Data to use:
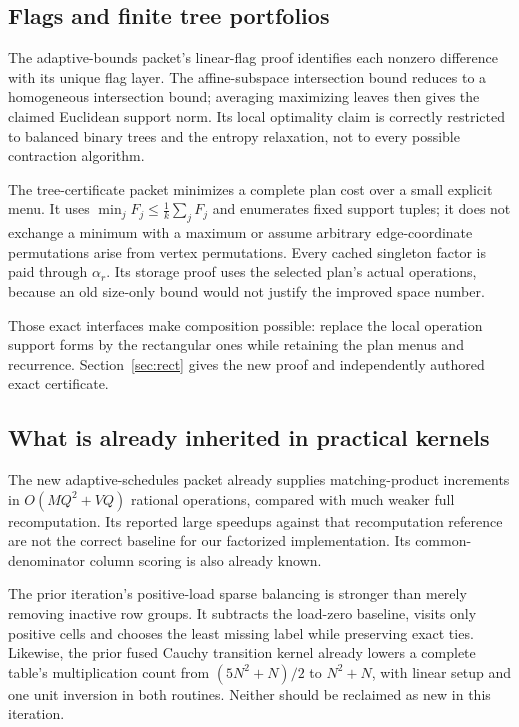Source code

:\documentclass[11pt,letterpaper]{article}
\theoremstyle{remark}\newtheorem{remark}[theorem]{Remark}
\begin{document}
\subsection{Flags and finite tree portfolios}
The adaptive-bounds packet's linear-flag proof identifies each nonzero difference with its unique flag layer. The affine-subspace intersection bound reduces to a homogeneous intersection bound; averaging maximizing leaves then gives the claimed Euclidean support norm. Its local optimality claim is correctly restricted to balanced binary trees and the entropy relaxation, not to every possible contraction algorithm.

The tree-certificate packet minimizes a complete plan cost over a small explicit menu. It uses $\min_jF_j\le\frac1k\sum_jF_j$ and enumerates fixed support tuples; it does not exchange a minimum with a maximum or assume arbitrary edge-coordinate permutations arise from vertex permutations. Every cached singleton factor is paid through $\alpha_r$. Its storage proof uses the selected plan's actual operations, because an old size-only bound would not justify the improved space number.

Those exact interfaces make composition possible: replace the local operation support forms by the rectangular ones while retaining the plan menus and recurrence. Section~\ref{sec:rect} gives the new proof and independently authored exact certificate.

\subsection{What is already inherited in practical kernels}
The new adaptive-schedules packet already supplies matching-product increments in $O(MQ^2+VQ)$ rational operations, compared with much weaker full recomputation. Its reported large speedups against that recomputation reference are not the correct baseline for our factorized implementation. Its common-denominator column scoring is also already known.

The prior iteration's positive-load sparse balancing is stronger than merely removing inactive row groups. It subtracts the load-zero baseline, visits only positive cells and chooses the least missing label while preserving exact ties. Likewise, the prior fused Cauchy transition kernel already lowers a complete table's multiplication count from $(5N^2+N)/2$ to $N^2+N$, with linear setup and one unit inversion in both routines. Neither should be reclaimed as new in this iteration.
\end{document}
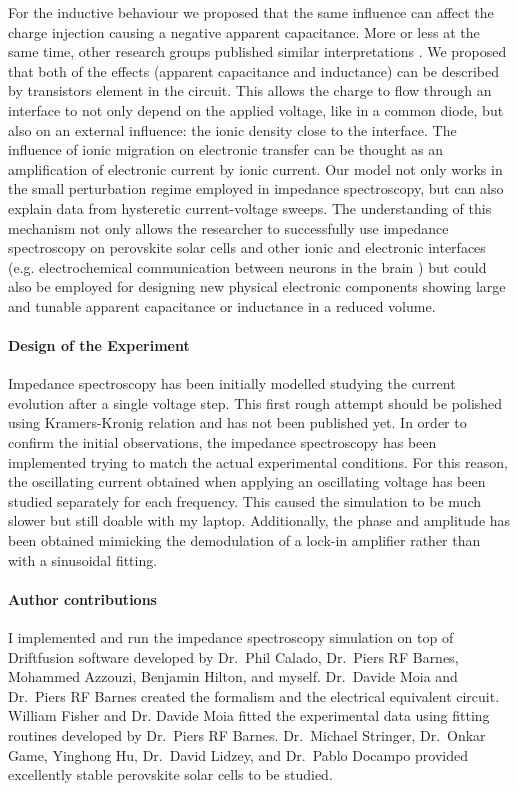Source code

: For the inductive behaviour we proposed that the same influence can affect the charge injection causing a negative apparent capacitance.
More or less at the same time, other research groups published similar interpretations \cite{Ebadi2019,Jacobs2018}.
We proposed that both of the effects (apparent capacitance and inductance) can be described by transistors element in the circuit.
This allows the charge to flow through an interface to not only depend on the applied voltage, like in a common diode, but also on an external influence: the ionic density close to the interface.
The influence of ionic migration on electronic transfer can be thought as an amplification of electronic current by ionic current.
Our model not only works in the small perturbation regime employed in impedance spectroscopy, but can also explain data from hysteretic current\hyp{}voltage sweeps.
The understanding of this mechanism not only allows the researcher to successfully use impedance spectroscopy on perovskite solar cells and other ionic and electronic interfaces (e.g. electrochemical communication between neurons in the brain \cite{Cole1956}) but could also be employed for designing new physical electronic components showing large and tunable apparent capacitance or inductance in a reduced volume.

\paragraph{Design of the Experiment}
Impedance spectroscopy has been initially modelled studying the current evolution after a single voltage step.
This first rough attempt should be polished using Kramers\hyp{}Kronig relation and has not been published yet.
In order to confirm the initial observations, the impedance spectroscopy has been implemented trying to match the actual experimental conditions.
For this reason, the oscillating current obtained when applying an oscillating voltage has been studied separately for each frequency.
This caused the simulation to be much slower but still doable with my laptop.
Additionally, the phase and amplitude has been obtained mimicking the demodulation of a lock-in amplifier rather than with a sinusoidal fitting.

\paragraph{Author contributions}
I implemented and run the impedance spectroscopy simulation on top of Driftfusion software developed by Dr.\ Phil Calado, Dr.\ Piers RF Barnes, Mohammed Azzouzi, Benjamin Hilton, and myself.
Dr.\ Davide Moia and Dr.\ Piers RF Barnes created the formalism and the electrical equivalent circuit.
William Fisher and Dr. Davide Moia fitted the experimental data using fitting routines developed by Dr.\ Piers RF Barnes.
Dr.\ Michael Stringer, Dr.\ Onkar Game, Yinghong Hu, Dr.\ David Lidzey, and Dr.\ Pablo Docampo provided excellently stable perovskite solar cells to be studied.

Task details:
The total, and only the total: count the lines above that contain "interfaces".

Result of the exercise:
2